Extracted records:
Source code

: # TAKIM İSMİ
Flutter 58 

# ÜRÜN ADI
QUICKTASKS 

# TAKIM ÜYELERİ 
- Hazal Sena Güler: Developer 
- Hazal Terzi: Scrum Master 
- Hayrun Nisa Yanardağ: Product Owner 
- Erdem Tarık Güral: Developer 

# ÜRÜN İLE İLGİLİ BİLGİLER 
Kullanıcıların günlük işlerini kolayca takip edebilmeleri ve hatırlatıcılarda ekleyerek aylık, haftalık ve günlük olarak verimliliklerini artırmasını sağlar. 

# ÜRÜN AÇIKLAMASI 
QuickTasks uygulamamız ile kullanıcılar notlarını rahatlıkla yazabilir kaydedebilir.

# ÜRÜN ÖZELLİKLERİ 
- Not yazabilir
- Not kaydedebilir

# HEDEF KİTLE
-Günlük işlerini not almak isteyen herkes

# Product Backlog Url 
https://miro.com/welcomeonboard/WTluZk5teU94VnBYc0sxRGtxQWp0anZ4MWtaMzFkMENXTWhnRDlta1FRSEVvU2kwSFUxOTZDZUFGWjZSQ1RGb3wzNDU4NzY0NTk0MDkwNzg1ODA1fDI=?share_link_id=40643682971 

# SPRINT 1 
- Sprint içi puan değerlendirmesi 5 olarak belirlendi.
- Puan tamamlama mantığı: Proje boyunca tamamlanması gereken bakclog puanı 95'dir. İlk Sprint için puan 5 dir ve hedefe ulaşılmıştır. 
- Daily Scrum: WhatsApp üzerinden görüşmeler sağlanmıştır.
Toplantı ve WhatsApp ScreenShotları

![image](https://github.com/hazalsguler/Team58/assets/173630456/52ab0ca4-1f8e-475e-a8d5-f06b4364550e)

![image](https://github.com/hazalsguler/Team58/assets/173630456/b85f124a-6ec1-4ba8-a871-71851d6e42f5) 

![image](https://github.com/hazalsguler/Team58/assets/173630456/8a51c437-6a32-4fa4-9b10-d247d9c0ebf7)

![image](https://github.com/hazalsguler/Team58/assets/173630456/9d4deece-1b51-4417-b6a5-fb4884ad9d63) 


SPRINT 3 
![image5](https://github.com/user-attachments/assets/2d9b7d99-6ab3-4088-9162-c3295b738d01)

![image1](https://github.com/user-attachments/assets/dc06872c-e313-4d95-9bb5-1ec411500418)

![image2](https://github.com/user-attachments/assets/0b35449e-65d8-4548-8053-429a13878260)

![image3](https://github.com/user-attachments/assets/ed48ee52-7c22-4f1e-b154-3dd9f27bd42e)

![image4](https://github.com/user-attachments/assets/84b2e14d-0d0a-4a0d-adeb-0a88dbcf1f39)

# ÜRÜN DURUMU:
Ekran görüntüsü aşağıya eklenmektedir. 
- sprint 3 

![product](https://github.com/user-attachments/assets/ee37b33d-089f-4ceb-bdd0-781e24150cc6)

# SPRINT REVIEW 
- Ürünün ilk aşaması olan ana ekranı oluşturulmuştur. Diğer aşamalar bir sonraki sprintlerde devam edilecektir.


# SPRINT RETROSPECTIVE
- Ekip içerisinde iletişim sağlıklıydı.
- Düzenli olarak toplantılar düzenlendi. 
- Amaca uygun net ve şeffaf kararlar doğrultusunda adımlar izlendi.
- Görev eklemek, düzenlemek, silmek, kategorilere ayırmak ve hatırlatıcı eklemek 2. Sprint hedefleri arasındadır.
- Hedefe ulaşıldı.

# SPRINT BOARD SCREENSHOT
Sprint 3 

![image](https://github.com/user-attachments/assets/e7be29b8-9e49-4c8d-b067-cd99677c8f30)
==
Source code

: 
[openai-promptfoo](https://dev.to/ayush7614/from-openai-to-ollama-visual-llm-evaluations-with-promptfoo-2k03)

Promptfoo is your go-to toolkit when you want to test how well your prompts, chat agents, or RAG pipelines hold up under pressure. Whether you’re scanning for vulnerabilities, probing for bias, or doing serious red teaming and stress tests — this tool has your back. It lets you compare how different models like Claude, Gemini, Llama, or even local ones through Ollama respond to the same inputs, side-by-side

Work request:
Using the material above, transcribe exactly the lines from the line with "- Hazal Terzi: Scrum Master" to the line with "# ÜRÜN AÇIKLAMASI"; both count, and nothing else goes in.

Exercise response:
- Hazal Terzi: Scrum Master 
- Hayrun Nisa Yanardağ: Product Owner 
- Erdem Tarık Güral: Developer 

# ÜRÜN İLE İLGİLİ BİLGİLER 
Kullanıcıların günlük işlerini kolayca takip edebilmeleri ve hatırlatıcılarda ekleyerek aylık, haftalık ve günlük olarak verimliliklerini artırmasını sağlar. 

# ÜRÜN AÇIKLAMASI 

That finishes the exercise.